Dataset entries:
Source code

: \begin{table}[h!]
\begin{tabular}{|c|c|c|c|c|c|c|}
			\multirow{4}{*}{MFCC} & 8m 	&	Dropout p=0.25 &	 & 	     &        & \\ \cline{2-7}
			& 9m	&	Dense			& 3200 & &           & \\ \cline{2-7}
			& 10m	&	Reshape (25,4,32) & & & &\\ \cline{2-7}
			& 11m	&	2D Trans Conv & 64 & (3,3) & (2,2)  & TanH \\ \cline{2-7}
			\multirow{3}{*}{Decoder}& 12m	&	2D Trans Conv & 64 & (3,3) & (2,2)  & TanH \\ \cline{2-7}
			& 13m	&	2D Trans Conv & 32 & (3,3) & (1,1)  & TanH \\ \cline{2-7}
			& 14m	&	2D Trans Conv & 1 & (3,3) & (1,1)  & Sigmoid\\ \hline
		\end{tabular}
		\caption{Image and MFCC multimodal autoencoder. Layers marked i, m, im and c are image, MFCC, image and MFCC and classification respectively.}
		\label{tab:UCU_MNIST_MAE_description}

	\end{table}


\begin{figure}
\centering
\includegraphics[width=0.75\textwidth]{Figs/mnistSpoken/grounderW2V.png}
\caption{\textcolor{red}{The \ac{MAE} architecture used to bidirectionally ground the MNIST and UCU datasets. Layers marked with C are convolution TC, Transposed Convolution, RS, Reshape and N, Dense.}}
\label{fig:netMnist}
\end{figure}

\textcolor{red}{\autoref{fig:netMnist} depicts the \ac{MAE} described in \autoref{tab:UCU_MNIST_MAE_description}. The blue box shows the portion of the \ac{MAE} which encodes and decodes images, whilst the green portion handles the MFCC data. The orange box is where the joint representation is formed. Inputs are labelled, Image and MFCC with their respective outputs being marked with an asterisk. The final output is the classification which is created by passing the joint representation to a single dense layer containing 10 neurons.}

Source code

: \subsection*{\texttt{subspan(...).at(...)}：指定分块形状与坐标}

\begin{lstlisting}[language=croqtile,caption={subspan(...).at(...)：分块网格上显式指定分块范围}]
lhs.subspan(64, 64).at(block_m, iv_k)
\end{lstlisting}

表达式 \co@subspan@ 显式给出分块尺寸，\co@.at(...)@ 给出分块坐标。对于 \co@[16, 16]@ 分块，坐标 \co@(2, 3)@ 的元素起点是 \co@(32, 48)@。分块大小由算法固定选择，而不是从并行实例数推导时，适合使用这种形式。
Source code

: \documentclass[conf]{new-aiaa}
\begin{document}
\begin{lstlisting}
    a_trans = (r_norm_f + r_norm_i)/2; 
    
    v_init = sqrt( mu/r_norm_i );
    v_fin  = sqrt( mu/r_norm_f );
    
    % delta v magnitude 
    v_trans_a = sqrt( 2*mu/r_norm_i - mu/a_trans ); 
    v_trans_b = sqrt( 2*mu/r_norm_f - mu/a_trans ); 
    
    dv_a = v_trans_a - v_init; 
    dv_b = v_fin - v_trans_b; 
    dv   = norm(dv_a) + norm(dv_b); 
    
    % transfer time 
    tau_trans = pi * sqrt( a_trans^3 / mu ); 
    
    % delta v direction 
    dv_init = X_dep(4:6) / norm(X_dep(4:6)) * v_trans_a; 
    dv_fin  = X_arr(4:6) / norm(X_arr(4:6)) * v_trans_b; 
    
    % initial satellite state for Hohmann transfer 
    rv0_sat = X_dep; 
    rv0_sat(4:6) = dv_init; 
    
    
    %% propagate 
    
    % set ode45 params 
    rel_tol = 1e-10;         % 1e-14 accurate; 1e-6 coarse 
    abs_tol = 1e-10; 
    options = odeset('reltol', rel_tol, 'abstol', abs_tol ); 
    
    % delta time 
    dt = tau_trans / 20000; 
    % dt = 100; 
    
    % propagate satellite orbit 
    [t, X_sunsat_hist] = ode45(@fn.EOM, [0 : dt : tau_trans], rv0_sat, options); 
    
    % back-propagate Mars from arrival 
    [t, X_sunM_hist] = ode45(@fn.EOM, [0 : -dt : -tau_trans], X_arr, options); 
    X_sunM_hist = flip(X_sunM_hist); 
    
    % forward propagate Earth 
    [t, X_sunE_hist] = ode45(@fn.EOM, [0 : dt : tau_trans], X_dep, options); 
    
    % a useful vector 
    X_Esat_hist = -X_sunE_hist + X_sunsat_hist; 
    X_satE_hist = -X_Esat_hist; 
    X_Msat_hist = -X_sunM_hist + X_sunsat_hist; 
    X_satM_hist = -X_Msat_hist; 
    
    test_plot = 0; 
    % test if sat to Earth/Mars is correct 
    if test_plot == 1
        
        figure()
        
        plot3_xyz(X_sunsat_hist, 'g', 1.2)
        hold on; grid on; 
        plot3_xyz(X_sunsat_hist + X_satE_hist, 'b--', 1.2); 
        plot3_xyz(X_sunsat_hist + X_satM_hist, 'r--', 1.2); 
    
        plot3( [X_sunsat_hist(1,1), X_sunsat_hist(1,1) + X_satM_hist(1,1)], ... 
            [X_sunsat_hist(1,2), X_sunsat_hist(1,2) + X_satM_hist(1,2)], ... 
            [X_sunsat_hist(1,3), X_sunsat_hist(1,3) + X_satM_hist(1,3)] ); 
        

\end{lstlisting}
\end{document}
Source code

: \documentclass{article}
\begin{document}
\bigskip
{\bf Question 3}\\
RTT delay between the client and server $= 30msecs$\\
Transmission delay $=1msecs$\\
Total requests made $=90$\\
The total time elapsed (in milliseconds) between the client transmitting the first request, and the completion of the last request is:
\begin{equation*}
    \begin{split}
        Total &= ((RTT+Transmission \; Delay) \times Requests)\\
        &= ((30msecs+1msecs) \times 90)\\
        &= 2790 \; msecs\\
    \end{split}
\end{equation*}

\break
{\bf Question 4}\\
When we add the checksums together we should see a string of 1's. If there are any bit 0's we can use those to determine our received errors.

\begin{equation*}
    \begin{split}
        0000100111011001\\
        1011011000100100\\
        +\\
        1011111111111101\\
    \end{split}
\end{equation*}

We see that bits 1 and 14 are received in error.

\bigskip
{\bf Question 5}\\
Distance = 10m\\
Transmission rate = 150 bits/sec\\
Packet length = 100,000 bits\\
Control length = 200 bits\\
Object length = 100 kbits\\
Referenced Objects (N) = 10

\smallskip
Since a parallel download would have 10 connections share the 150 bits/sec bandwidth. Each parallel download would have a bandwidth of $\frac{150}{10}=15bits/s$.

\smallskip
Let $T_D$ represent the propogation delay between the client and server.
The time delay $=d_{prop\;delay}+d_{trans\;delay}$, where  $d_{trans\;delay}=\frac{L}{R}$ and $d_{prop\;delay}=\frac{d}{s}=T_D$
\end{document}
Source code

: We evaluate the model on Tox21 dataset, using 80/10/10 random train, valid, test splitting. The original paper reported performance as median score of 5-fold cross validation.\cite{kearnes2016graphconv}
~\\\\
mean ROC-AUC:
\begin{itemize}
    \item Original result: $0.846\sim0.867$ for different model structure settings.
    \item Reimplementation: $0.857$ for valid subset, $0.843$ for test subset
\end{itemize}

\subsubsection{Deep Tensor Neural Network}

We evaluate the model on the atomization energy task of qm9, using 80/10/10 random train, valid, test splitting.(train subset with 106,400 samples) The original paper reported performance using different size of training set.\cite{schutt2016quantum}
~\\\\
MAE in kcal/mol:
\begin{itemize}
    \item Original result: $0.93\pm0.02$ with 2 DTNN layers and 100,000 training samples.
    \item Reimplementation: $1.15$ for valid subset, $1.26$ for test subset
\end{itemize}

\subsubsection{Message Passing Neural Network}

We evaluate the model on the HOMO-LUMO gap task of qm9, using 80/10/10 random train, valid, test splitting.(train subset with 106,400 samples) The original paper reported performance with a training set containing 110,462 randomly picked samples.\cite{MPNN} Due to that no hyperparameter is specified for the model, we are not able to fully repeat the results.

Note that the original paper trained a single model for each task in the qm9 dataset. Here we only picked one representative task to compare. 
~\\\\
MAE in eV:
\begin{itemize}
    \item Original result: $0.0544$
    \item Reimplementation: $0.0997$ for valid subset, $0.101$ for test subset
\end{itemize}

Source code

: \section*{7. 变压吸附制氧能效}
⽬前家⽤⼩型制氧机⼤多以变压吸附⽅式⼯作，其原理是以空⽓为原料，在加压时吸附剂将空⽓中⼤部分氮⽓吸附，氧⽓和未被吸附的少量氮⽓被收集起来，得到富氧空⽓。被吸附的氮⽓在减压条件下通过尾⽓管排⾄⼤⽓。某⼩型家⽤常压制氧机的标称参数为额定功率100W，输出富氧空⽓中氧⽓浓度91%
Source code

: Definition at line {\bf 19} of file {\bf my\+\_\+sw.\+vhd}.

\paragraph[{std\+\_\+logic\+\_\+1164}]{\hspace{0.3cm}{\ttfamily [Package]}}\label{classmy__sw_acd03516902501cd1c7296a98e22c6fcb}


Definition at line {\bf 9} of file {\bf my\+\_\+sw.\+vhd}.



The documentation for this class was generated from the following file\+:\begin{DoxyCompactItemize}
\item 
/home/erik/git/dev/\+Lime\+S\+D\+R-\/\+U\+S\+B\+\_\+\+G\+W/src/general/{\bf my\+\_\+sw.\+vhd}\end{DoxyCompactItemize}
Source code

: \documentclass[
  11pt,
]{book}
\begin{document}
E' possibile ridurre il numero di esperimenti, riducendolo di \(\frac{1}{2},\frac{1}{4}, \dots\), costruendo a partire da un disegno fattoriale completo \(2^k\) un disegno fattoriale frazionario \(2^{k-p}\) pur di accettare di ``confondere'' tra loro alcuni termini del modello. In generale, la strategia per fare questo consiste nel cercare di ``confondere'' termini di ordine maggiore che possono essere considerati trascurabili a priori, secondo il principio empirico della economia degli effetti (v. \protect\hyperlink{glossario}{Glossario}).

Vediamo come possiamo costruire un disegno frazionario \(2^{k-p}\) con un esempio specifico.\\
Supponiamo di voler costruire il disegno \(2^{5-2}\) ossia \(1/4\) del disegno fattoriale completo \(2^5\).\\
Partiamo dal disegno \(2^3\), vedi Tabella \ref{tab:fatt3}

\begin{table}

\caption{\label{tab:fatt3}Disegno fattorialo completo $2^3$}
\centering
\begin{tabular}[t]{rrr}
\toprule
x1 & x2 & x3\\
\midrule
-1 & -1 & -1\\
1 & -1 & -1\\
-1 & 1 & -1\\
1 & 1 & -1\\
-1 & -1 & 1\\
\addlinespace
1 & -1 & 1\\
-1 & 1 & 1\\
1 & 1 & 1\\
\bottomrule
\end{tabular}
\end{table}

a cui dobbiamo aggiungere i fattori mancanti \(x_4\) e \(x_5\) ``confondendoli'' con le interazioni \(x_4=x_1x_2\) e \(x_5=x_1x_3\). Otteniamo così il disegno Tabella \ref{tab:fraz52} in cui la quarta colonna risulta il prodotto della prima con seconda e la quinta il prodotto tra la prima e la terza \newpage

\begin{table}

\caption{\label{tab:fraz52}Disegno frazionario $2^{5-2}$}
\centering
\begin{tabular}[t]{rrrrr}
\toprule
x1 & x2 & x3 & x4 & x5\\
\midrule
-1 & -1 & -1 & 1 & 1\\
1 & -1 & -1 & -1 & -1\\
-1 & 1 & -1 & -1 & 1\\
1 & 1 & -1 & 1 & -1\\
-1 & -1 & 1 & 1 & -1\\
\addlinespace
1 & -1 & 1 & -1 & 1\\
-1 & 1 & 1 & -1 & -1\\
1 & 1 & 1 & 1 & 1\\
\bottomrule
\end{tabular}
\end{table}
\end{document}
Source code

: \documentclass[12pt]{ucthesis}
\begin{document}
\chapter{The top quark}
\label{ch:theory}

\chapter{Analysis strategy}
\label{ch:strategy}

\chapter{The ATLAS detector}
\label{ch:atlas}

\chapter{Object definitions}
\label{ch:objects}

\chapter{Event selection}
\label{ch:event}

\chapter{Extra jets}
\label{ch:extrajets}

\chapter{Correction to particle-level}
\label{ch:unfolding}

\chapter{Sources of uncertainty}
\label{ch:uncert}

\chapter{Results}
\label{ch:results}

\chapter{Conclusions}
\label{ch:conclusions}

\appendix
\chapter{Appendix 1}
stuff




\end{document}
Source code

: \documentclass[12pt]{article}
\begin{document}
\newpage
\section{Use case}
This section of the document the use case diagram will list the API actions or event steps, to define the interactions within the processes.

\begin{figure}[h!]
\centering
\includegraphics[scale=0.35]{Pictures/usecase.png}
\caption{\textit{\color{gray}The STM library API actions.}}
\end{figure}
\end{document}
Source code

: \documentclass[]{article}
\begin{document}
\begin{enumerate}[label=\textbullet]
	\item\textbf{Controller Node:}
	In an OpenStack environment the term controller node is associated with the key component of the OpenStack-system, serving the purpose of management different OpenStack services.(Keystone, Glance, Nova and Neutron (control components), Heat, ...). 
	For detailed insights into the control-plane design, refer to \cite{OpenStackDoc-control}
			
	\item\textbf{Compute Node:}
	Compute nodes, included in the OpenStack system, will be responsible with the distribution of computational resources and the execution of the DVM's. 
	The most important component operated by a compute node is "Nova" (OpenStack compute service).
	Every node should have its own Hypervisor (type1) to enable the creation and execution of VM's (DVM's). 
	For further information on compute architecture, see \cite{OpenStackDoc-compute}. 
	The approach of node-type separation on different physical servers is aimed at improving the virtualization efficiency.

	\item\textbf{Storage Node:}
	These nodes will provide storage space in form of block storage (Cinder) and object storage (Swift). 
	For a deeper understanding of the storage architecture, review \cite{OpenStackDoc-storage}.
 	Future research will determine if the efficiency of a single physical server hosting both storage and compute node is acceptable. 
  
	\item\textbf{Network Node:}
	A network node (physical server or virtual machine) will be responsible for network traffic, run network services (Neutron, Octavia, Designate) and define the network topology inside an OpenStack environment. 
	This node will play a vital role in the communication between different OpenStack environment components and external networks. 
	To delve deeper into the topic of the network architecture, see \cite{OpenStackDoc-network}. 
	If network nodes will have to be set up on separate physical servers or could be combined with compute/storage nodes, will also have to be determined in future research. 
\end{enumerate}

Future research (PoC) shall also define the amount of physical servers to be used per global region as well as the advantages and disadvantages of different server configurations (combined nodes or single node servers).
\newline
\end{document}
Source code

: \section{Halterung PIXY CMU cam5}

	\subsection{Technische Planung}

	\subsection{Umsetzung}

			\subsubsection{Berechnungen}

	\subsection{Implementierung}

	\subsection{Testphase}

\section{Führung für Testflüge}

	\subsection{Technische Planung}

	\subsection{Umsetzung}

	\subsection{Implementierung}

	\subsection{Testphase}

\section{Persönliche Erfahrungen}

### Task directions
If a line of the records includes the string "OpenStackDoc", copy it out.

### Answer section
	For detailed insights into the control-plane design, refer to \cite{OpenStackDoc-control}
	For further information on compute architecture, see \cite{OpenStackDoc-compute}. 
	For a deeper understanding of the storage architecture, review \cite{OpenStackDoc-storage}.
	To delve deeper into the topic of the network architecture, see \cite{OpenStackDoc-network}. 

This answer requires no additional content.